- **Your assignment**: Return each line of the records holding the string "Preload".

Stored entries
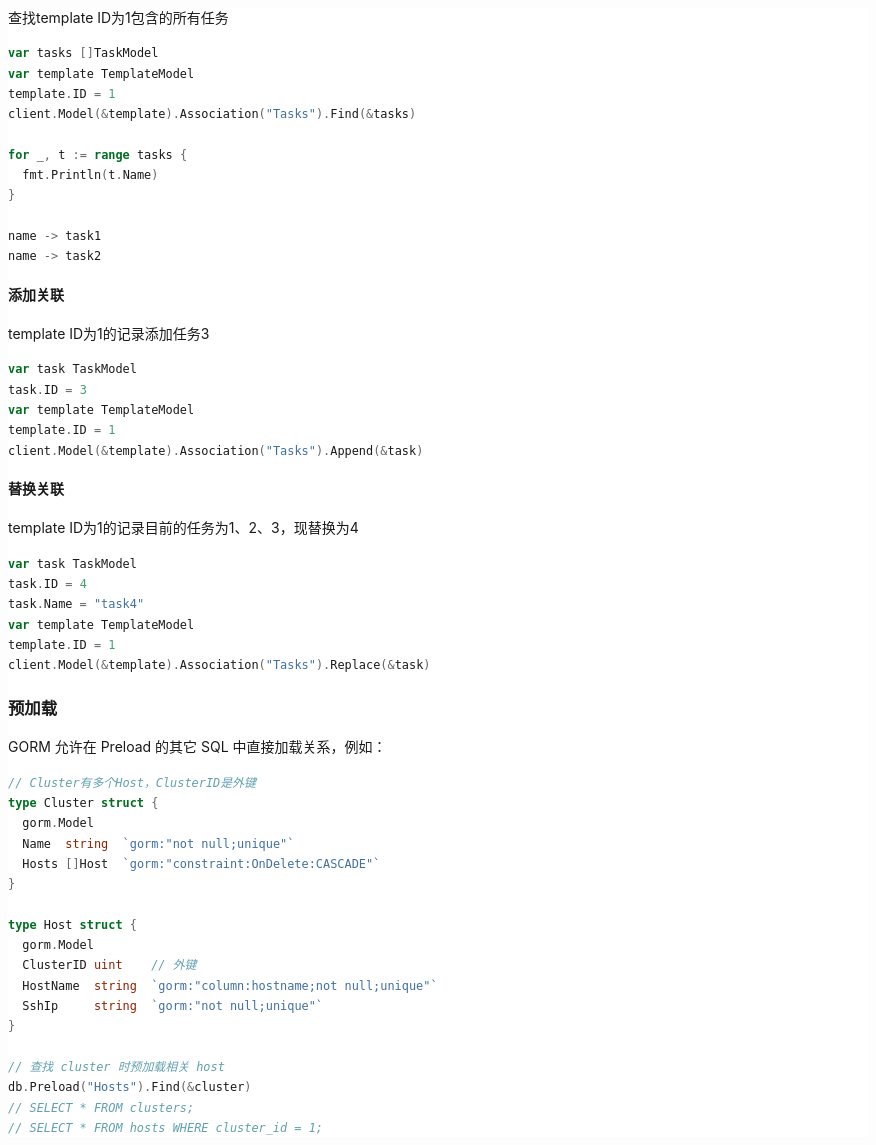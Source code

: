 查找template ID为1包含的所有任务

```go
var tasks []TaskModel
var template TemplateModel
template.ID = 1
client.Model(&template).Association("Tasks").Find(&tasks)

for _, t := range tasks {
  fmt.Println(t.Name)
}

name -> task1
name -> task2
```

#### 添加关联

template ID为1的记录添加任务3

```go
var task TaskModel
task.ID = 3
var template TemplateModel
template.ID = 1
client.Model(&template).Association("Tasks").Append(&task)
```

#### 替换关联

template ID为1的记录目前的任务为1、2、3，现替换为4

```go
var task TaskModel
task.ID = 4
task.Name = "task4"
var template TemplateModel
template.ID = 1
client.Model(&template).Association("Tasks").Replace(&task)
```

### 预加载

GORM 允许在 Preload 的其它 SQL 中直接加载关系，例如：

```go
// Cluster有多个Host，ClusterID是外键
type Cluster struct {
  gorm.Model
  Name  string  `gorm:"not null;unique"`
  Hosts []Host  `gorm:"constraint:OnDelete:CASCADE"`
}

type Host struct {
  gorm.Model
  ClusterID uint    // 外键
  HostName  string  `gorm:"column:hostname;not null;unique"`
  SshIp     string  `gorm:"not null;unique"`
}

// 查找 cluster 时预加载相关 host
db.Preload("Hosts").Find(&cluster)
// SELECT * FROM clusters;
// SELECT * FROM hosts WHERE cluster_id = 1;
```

- **Result of this exercise**:
GORM 允许在 Preload 的其它 SQL 中直接加载关系，例如：
db.Preload("Hosts").Find(&cluster)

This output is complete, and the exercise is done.